You just can’t make this stuff up.
We hit 4F back in the mid 80s in Austin. I remember getting snowed in on a trip to Corpus in Feb ‘85 too. The bridges over the ship channel were closed.
Military folk will tell you that Amarillo is the coldest place on earth.........
...there is an ole joke of a family of farmers right on the Texas Oklahoma border.....These Okie farmers were generations deep farming when a federal survey team came by to announce these farmers were not Okies but in fact Texans as the border line was inaccurate to which the farmer replied.....”Thank God, I couldn’t take another of one those Oklahoma winters”
LOL! Good one.
http://www.google.com/search?hl=en&source=hp&q=galveston+bay+froze+over+in+1899&aq=f&oq=&aqi=
Some mentions amongst these
It was 21 here in Kerrville this morning. The birds are ice-skating on the bird baths. brrrrrrrrrrrr.
Maybe the reason that the freezing of Galveston Bay in 1899 was not properly recorded was because of Issac Cline, the incompetent weather man who told the residents that there was no storm coming in Sept 1900.

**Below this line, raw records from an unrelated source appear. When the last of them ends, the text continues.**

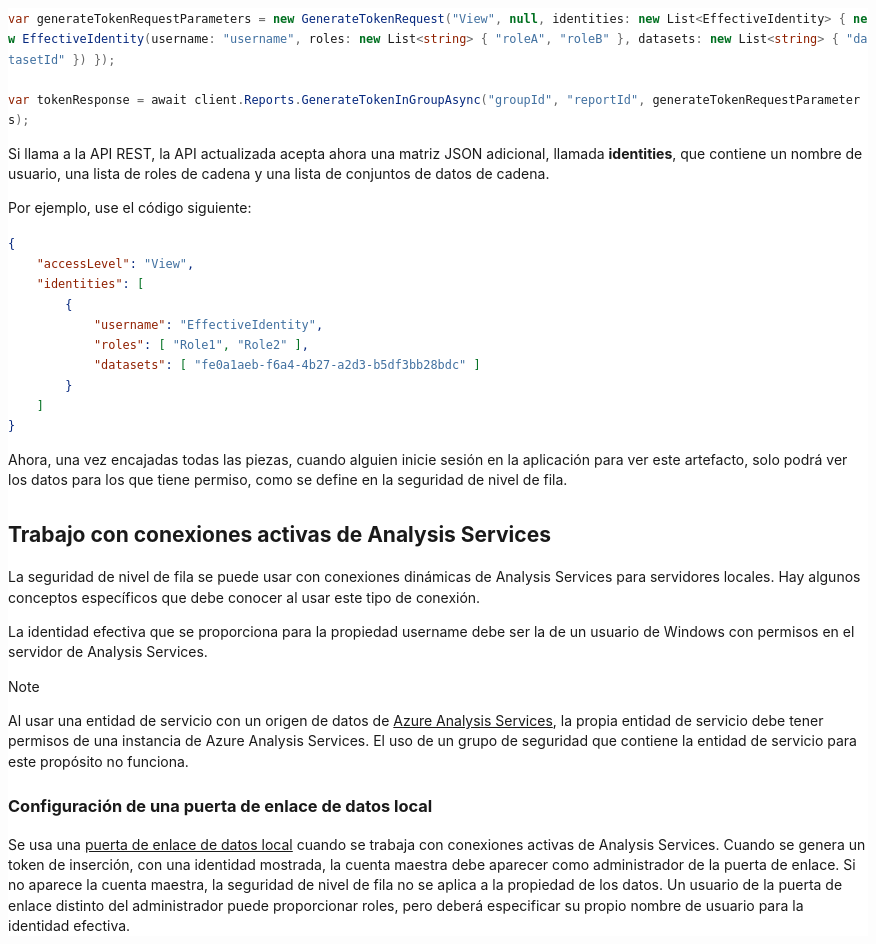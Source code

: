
 ```csharp
var generateTokenRequestParameters = new GenerateTokenRequest("View", null, identities: new List<EffectiveIdentity> { new EffectiveIdentity(username: "username", roles: new List<string> { "roleA", "roleB" }, datasets: new List<string> { "datasetId" }) });

var tokenResponse = await client.Reports.GenerateTokenInGroupAsync("groupId", "reportId", generateTokenRequestParameters);
```

Si llama a la API REST, la API actualizada acepta ahora una matriz JSON adicional, llamada **identities**, que contiene un nombre de usuario, una lista de roles de cadena y una lista de conjuntos de datos de cadena. 

Por ejemplo, use el código siguiente:

```json
{
    "accessLevel": "View",
    "identities": [
        {
            "username": "EffectiveIdentity",
            "roles": [ "Role1", "Role2" ],
            "datasets": [ "fe0a1aeb-f6a4-4b27-a2d3-b5df3bb28bdc" ]
        }
    ]
}
```

Ahora, una vez encajadas todas las piezas, cuando alguien inicie sesión en la aplicación para ver este artefacto, solo podrá ver los datos para los que tiene permiso, como se define en la seguridad de nivel de fila.

## <a name="working-with-analysis-services-live-connections"></a>Trabajo con conexiones activas de Analysis Services

La seguridad de nivel de fila se puede usar con conexiones dinámicas de Analysis Services para servidores locales. Hay algunos conceptos específicos que debe conocer al usar este tipo de conexión.

La identidad efectiva que se proporciona para la propiedad username debe ser la de un usuario de Windows con permisos en el servidor de Analysis Services.

>[!NOTE]
> Al usar una entidad de servicio con un origen de datos de [Azure Analysis Services](/azure/analysis-services/analysis-services-overview), la propia entidad de servicio debe tener permisos de una instancia de Azure Analysis Services. El uso de un grupo de seguridad que contiene la entidad de servicio para este propósito no funciona.

### <a name="on-premises-data-gateway-configuration"></a>Configuración de una puerta de enlace de datos local

Se usa una [puerta de enlace de datos local](../../connect-data/service-gateway-onprem.md) cuando se trabaja con conexiones activas de Analysis Services. Cuando se genera un token de inserción, con una identidad mostrada, la cuenta maestra debe aparecer como administrador de la puerta de enlace. Si no aparece la cuenta maestra, la seguridad de nivel de fila no se aplica a la propiedad de los datos. Un usuario de la puerta de enlace distinto del administrador puede proporcionar roles, pero deberá especificar su propio nombre de usuario para la identidad efectiva.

21 in Kerrville? Wow. That’s phenomenal.
Heard it’s supposed to get all the way down to 20 in SA for Thursday. That’s amazing!
Whether they are called cold waves, northers or blizzards, the worst to hit Texas, in the recorded memory of man, came on in the middle of a Saturday night on Feb. 13-14, 1899.Thanks SwinneySwitch.
It’s not an imitation. It’s the real deal.
Thx.
That’s my perception and opinion, too.